WHAT TO PRODUCE =>
Go through the material and return every line that contains the string "have".

MATERIAL FOR THIS TASK =>
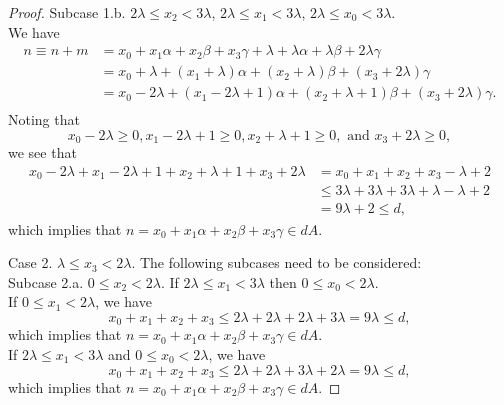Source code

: \begin{proof}
Subcase 1.b. $2 \lambda \leq x_2 < 3 \lambda$, $2 \lambda \leq x_1 < 3\lambda$, $2 \lambda \leq x_0 < 3\lambda$. \\
We have
\begin{align*}
n \equiv n + m &= x_0 + x_1\alpha + x_2\beta + x_3\gamma + \lambda + \lambda \alpha + \lambda \beta + 2 \lambda \gamma\\
&=  x_0 + \lambda + (x_1 + \lambda) \alpha + (x_2 + \lambda) \beta + (x_3 + 2 \lambda) \gamma\\ 
&=  x_0 -  2\lambda + (x_1 - 2 \lambda + 1) \alpha + (x_2 + \lambda + 1) \beta + (x_3 + 2 \lambda)
 \gamma.\\ 
\end{align*}
Noting that
\[  x_0 -  2\lambda \geq 0, x_1 - 2 \lambda + 1 \geq 0, x_2 + \lambda + 1 \geq 0, \text{ and } x_3 + 2 \lambda \geq 0, \]
we see that 
\begin{align*}
x_0 -  2\lambda + x_1 - 2 \lambda + 1 + x_2 + \lambda + 1 + x_3 + 2 \lambda &= x_0  + x_1 +  x_2 + x_3 -  \lambda + 2 \\
&\leq 3 \lambda + 3 \lambda + 3 \lambda + \lambda - \lambda + 2\\
&= 9 \lambda + 2 \leq d,
\end{align*}
which implies that $n = x_0 + x_1\alpha + x_2\beta + x_3\gamma \in dA$. 

Case 2. $\lambda \leq x_3 < 2\lambda$. The following subcases need to be considered:\\
Subcase 2.a. $0 \leq x_2 < 2 \lambda.$ If $2 \lambda \leq x_1 < 3 \lambda$ then $0 \leq x_0 < 2\lambda$. \\
If $0 \leq x_1 < 2 \lambda$, we have 
\[ x_0 + x_1 + x_2 + x_3 \leq 2\lambda + 2\lambda + 2\lambda + 3\lambda = 9\lambda \leq d, \]
which implies that $n = x_0 + x_1\alpha + x_2\beta + x_3\gamma \in dA$. \\
If $2 \lambda \leq x_1 < 3 \lambda$ and  $0 \leq x_0 < 2\lambda$, we have 
\[ x_0 + x_1 + x_2 + x_3 \leq 2\lambda + 2\lambda + 3\lambda + 2 \lambda = 9\lambda \leq d, \]
which implies that $n = x_0 + x_1\alpha + x_2\beta + x_3\gamma \in dA$. 


\end{proof}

WORKED SOLUTION =>
We have
If $0 \leq x_1 < 2 \lambda$, we have 
If $2 \lambda \leq x_1 < 3 \lambda$ and  $0 \leq x_0 < 2\lambda$, we have 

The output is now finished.